The prognosis of SLE patients with PAH differs between Western and Asian countries. In a recently published registry study from France, the 3- and 5-year overall survival rates after PAH diagnosis were 89.4% and 83.9%, respectively [18]. A UK SLE-PAH cohort study reported a similar result, with an 85% survival rate at 5 years [18, 26]. A Chinese study of 111 SLE-PAH patients described 3- and 5-year survival rates of 81.3% and 61.0%, respectively [27]. Another Chinese study, which enrolled 310 SLE-PAH patients from 14 referral centers, revealed 3- and 5- year survival rates of 84.8% and 72.9%, respectively [28]. The result of 5-year survival rate from the multicenter study was quite similar to our study. A single-center study conducted in Korea reported 3- and 5-year survival rates of 79.0% and 60.2%, respectively [29]. Our cohort of 336 SLE-PAH patients also indicated that these patients had a worse prognosis than the SLE patients in Western countries. The reasons for the difference in survival between Western and Asian patients require further investigation.

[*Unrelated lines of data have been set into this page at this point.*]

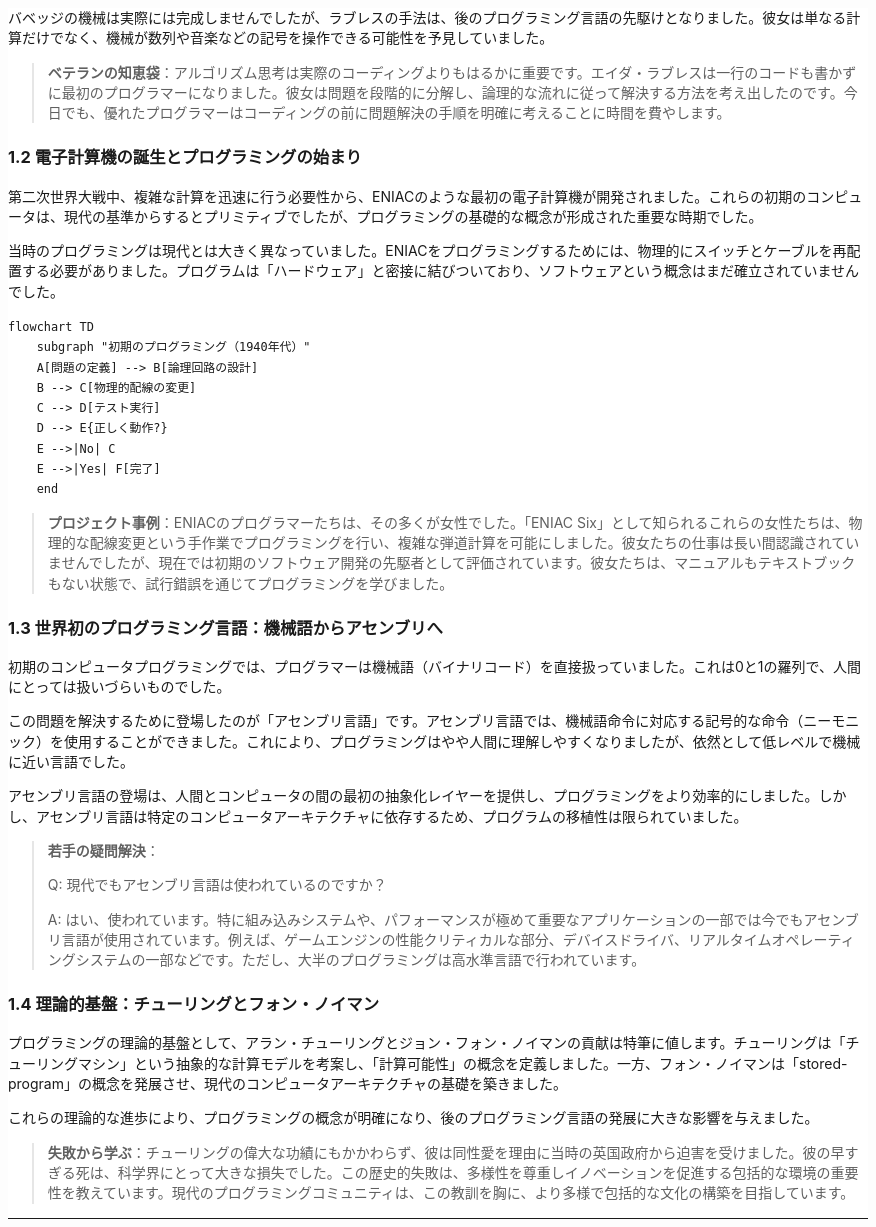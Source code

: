 バベッジの機械は実際には完成しませんでしたが、ラブレスの手法は、後のプログラミング言語の先駆けとなりました。彼女は単なる計算だけでなく、機械が数列や音楽などの記号を操作できる可能性を予見していました。

> **ベテランの知恵袋**：アルゴリズム思考は実際のコーディングよりもはるかに重要です。エイダ・ラブレスは一行のコードも書かずに最初のプログラマーになりました。彼女は問題を段階的に分解し、論理的な流れに従って解決する方法を考え出したのです。今日でも、優れたプログラマーはコーディングの前に問題解決の手順を明確に考えることに時間を費やします。

### 1.2 電子計算機の誕生とプログラミングの始まり

第二次世界大戦中、複雑な計算を迅速に行う必要性から、ENIACのような最初の電子計算機が開発されました。これらの初期のコンピュータは、現代の基準からするとプリミティブでしたが、プログラミングの基礎的な概念が形成された重要な時期でした。

当時のプログラミングは現代とは大きく異なっていました。ENIACをプログラミングするためには、物理的にスイッチとケーブルを再配置する必要がありました。プログラムは「ハードウェア」と密接に結びついており、ソフトウェアという概念はまだ確立されていませんでした。

```mermaid
flowchart TD
    subgraph "初期のプログラミング（1940年代）"
    A[問題の定義] --> B[論理回路の設計]
    B --> C[物理的配線の変更]
    C --> D[テスト実行]
    D --> E{正しく動作?}
    E -->|No| C
    E -->|Yes| F[完了]
    end
```

> **プロジェクト事例**：ENIACのプログラマーたちは、その多くが女性でした。「ENIAC Six」として知られるこれらの女性たちは、物理的な配線変更という手作業でプログラミングを行い、複雑な弾道計算を可能にしました。彼女たちの仕事は長い間認識されていませんでしたが、現在では初期のソフトウェア開発の先駆者として評価されています。彼女たちは、マニュアルもテキストブックもない状態で、試行錯誤を通じてプログラミングを学びました。

### 1.3 世界初のプログラミング言語：機械語からアセンブリへ

初期のコンピュータプログラミングでは、プログラマーは機械語（バイナリコード）を直接扱っていました。これは0と1の羅列で、人間にとっては扱いづらいものでした。

この問題を解決するために登場したのが「アセンブリ言語」です。アセンブリ言語では、機械語命令に対応する記号的な命令（ニーモニック）を使用することができました。これにより、プログラミングはやや人間に理解しやすくなりましたが、依然として低レベルで機械に近い言語でした。

アセンブリ言語の登場は、人間とコンピュータの間の最初の抽象化レイヤーを提供し、プログラミングをより効率的にしました。しかし、アセンブリ言語は特定のコンピュータアーキテクチャに依存するため、プログラムの移植性は限られていました。

> **若手の疑問解決**：
> 
> Q: 現代でもアセンブリ言語は使われているのですか？
> 
> A: はい、使われています。特に組み込みシステムや、パフォーマンスが極めて重要なアプリケーションの一部では今でもアセンブリ言語が使用されています。例えば、ゲームエンジンの性能クリティカルな部分、デバイスドライバ、リアルタイムオペレーティングシステムの一部などです。ただし、大半のプログラミングは高水準言語で行われています。

### 1.4 理論的基盤：チューリングとフォン・ノイマン

プログラミングの理論的基盤として、アラン・チューリングとジョン・フォン・ノイマンの貢献は特筆に値します。チューリングは「チューリングマシン」という抽象的な計算モデルを考案し、「計算可能性」の概念を定義しました。一方、フォン・ノイマンは「stored-program」の概念を発展させ、現代のコンピュータアーキテクチャの基礎を築きました。

これらの理論的な進歩により、プログラミングの概念が明確になり、後のプログラミング言語の発展に大きな影響を与えました。

> **失敗から学ぶ**：チューリングの偉大な功績にもかかわらず、彼は同性愛を理由に当時の英国政府から迫害を受けました。彼の早すぎる死は、科学界にとって大きな損失でした。この歴史的失敗は、多様性を尊重しイノベーションを促進する包括的な環境の重要性を教えています。現代のプログラミングコミュニティは、この教訓を胸に、より多様で包括的な文化の構築を目指しています。

---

A strength of our study is that we used a nationwide database that included medical records for 99% of the residents of Taiwan. Thus, we can estimate the cumulative incidence of PAH among SLE patients rather than the prevalence. The main limitation of this study was the lack of important biomarkers for SLE, such as complement level and antibody status. The disease activity of SLE could not be evaluated in our study. Hemodynamic measurements for PAH were also not available in our database. Another limitation worth mentioning is that our data source is based on a claims database, and the identification of PAH is dependent on the ICD-9-CM codes. Misclassification bias cannot be completely excluded. This bias is an inherent limitation of administrative database studies. Nevertheless, the accuracy of ICD-9-CM code 416.0 for PAH has been validated in this nationwide database in Taiwan and has a specificity of 96.7% [10], although residual misclassification bias may still exist as not all of the patients in our study received right heart catheterization. Therefore, we think our results are robust against coding errors.

Conclusion

PAH is a rare complication of SLE and has a 5-year cumulative incidence of 1.8%. Seventy percent of PAH cases occur within the first 5 years after SLE onset. The development of PAH in SLE patients is a poor prognostic factor, but systemic hypertension may be a predictive factor for PAH in the SLE population. The overall survival rate for an SLE patient with PAH is worse in Asian countries than in Western countries.